NASA Will Consider Adding Crew to Next-Gen Rocket's Debut Launch

Orion capsule art
An artist's impression of the Orion capsule in space. (Image credit: NASA)

CAPE CANAVERAL, Fla. — NASA will take about a month to assess how much extra time, money and risk would be added to the debut flight of the Space Launch System (SLS) rocket if a two-member crew were aboard, officials said today. 

The launch, called Exploration Mission 1 (EM-1), is currently scheduled to be the first test flight of the SLS booster, which will send an uncrewed Orion capsule into deep space. Under the existing plan, a crew would fly aboard the Orion/SLS system on the EM-2 mission in 2021.

The Trump administration has asked NASA to look at either adding crewmembers to the EM-1 flight or advancing the launch of EM-2, Bill Gerstenmaier, NASA's associate administrator for human exploration and operations, told reporters during a news conference today (Feb. 24). [Photos: NASA's Space Launch System for Deep Space Flights]

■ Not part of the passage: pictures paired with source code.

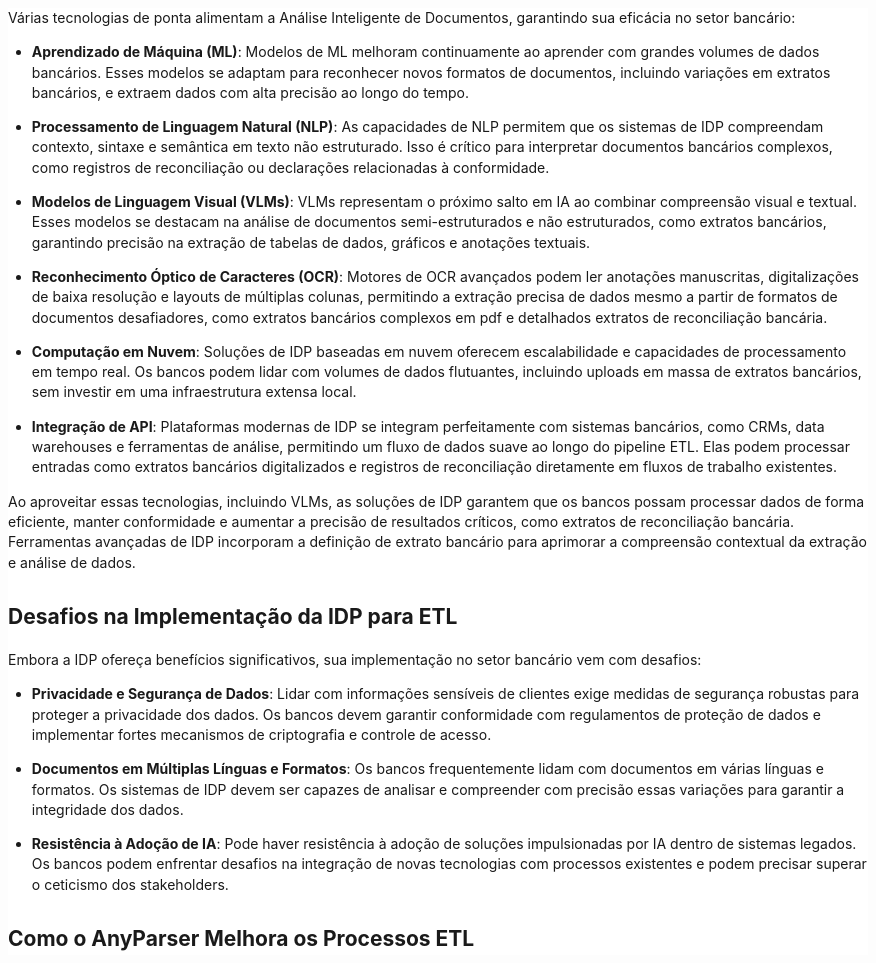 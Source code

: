 Várias tecnologias de ponta alimentam a Análise Inteligente de Documentos, garantindo sua eficácia no setor bancário:

- **Aprendizado de Máquina (ML)**: Modelos de ML melhoram continuamente ao aprender com grandes volumes de dados bancários. Esses modelos se adaptam para reconhecer novos formatos de documentos, incluindo variações em extratos bancários, e extraem dados com alta precisão ao longo do tempo.

- **Processamento de Linguagem Natural (NLP)**: As capacidades de NLP permitem que os sistemas de IDP compreendam contexto, sintaxe e semântica em texto não estruturado. Isso é crítico para interpretar documentos bancários complexos, como registros de reconciliação ou declarações relacionadas à conformidade.

- **Modelos de Linguagem Visual (VLMs)**: VLMs representam o próximo salto em IA ao combinar compreensão visual e textual. Esses modelos se destacam na análise de documentos semi-estruturados e não estruturados, como extratos bancários, garantindo precisão na extração de tabelas de dados, gráficos e anotações textuais.

- **Reconhecimento Óptico de Caracteres (OCR)**: Motores de OCR avançados podem ler anotações manuscritas, digitalizações de baixa resolução e layouts de múltiplas colunas, permitindo a extração precisa de dados mesmo a partir de formatos de documentos desafiadores, como extratos bancários complexos em pdf e detalhados extratos de reconciliação bancária.

- **Computação em Nuvem**: Soluções de IDP baseadas em nuvem oferecem escalabilidade e capacidades de processamento em tempo real. Os bancos podem lidar com volumes de dados flutuantes, incluindo uploads em massa de extratos bancários, sem investir em uma infraestrutura extensa local.

- **Integração de API**: Plataformas modernas de IDP se integram perfeitamente com sistemas bancários, como CRMs, data warehouses e ferramentas de análise, permitindo um fluxo de dados suave ao longo do pipeline ETL. Elas podem processar entradas como extratos bancários digitalizados e registros de reconciliação diretamente em fluxos de trabalho existentes.

Ao aproveitar essas tecnologias, incluindo VLMs, as soluções de IDP garantem que os bancos possam processar dados de forma eficiente, manter conformidade e aumentar a precisão de resultados críticos, como extratos de reconciliação bancária. Ferramentas avançadas de IDP incorporam a definição de extrato bancário para aprimorar a compreensão contextual da extração e análise de dados.

## Desafios na Implementação da IDP para ETL

Embora a IDP ofereça benefícios significativos, sua implementação no setor bancário vem com desafios:

- **Privacidade e Segurança de Dados**: Lidar com informações sensíveis de clientes exige medidas de segurança robustas para proteger a privacidade dos dados. Os bancos devem garantir conformidade com regulamentos de proteção de dados e implementar fortes mecanismos de criptografia e controle de acesso.

- **Documentos em Múltiplas Línguas e Formatos**: Os bancos frequentemente lidam com documentos em várias línguas e formatos. Os sistemas de IDP devem ser capazes de analisar e compreender com precisão essas variações para garantir a integridade dos dados.

- **Resistência à Adoção de IA**: Pode haver resistência à adoção de soluções impulsionadas por IA dentro de sistemas legados. Os bancos podem enfrentar desafios na integração de novas tecnologias com processos existentes e podem precisar superar o ceticismo dos stakeholders.

## Como o AnyParser Melhora os Processos ETL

Moving up the date of EM-2 is not feasible because of changes that have to be made to the SLS launch platform to accommodate a taller upper-stage motor that NASA plans to have in place for that mission, NASA officials said during the news conference.

Gerstenmaier said he also directed his team to look only at options that would take about one year or less to implement, so that a crewed EM-1 flight could launch in 2019.

"I felt that if we went much beyond 2019, then we might as well fly EM-2 and actually do the (plan) we're on," Gerstenmaier said.

The Orion spacecraft has not been fully upgraded to support human passengers since its first test flight in December 2014 (atop a United Launch Alliance Delta IV Heavy rocket). Gerstenmaier said he has no estimate on the additional costs of adding life support, an abort system and other hardware that would be needed for EM-1 to fly with a crew.

"This study will determine how much additional time is needed … to add crew to EM-1," Gerstenmaier said. "We will definitely have a [later launch date]. We also recognize we'll need to add some additional funding."

The prospective mission would have a two-member crew fly in an Orion capsule on an eight- to nine-day mission around the moon, similar to the flight of Apollo 8 in 1968. 

NASA's independent Aerospace Safety Advisory Panel said in a meeting Thursday (Feb. 23) that the reasons for having astronauts fly on EM-1 must be compelling enough to override the additional cost, schedule and safety risks. 

"We are not proposing what the outcome of NASA's assessment should be," Patricia Sanders, chairwoman of the Aerospace Safety Advisory Panel, said during the meeting. "But in the assessment, we strongly advise that NASA carefully and cautiously weigh the value proposition for flying crew on EM-1."

Flying astronauts on a rocket's debut flight would be a departure from NASA precedence. Only one previous spacecraft, the space shuttle, made its first flight with crew aboard.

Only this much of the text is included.